Segment Start: Recorded data

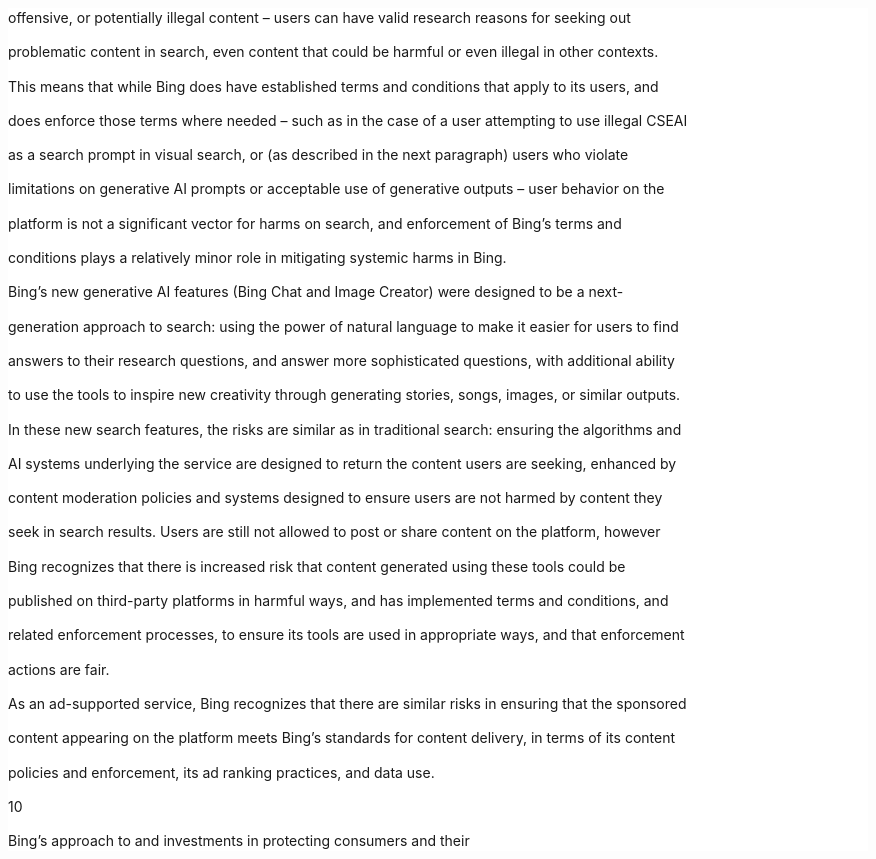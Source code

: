 offensive, or potentially illegal content – users can have valid research reasons for seeking out

problematic content in search, even content that could be harmful or even illegal in other contexts.

This means that while Bing does have established terms and conditions that apply to its users, and

does enforce those terms where needed – such as in the case of a user attempting to use illegal CSEAI

as a search prompt in visual search, or (as described in the next paragraph) users who violate

limitations on generative AI prompts or acceptable use of generative outputs – user behavior on the

platform is not a significant vector for harms on search, and enforcement of Bing’s terms and

conditions plays a relatively minor role in mitigating systemic harms in Bing.



Bing’s new generative AI features (Bing Chat and Image Creator) were designed to be a next-

generation approach to search: using the power of natural language to make it easier for users to find

answers to their research questions, and answer more sophisticated questions, with additional ability

to use the tools to inspire new creativity through generating stories, songs, images, or similar outputs.

In these new search features, the risks are similar as in traditional search: ensuring the algorithms and

AI systems underlying the service are designed to return the content users are seeking, enhanced by

content moderation policies and systems designed to ensure users are not harmed by content they

seek in search results. Users are still not allowed to post or share content on the platform, however

Bing recognizes that there is increased risk that content generated using these tools could be

published on third-party platforms in harmful ways, and has implemented terms and conditions, and

related enforcement processes, to ensure its tools are used in appropriate ways, and that enforcement

actions are fair.



As an ad-supported service, Bing recognizes that there are similar risks in ensuring that the sponsored

content appearing on the platform meets Bing’s standards for content delivery, in terms of its content

policies and enforcement, its ad ranking practices, and data use.

10



Bing’s approach to and investments in protecting consumers and their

Segment End: Recorded data

Search the records above for the string "recognizes" and copy each line that holds it.

Bing recognizes that there is increased risk that content generated using these tools could be
As an ad-supported service, Bing recognizes that there are similar risks in ensuring that the sponsored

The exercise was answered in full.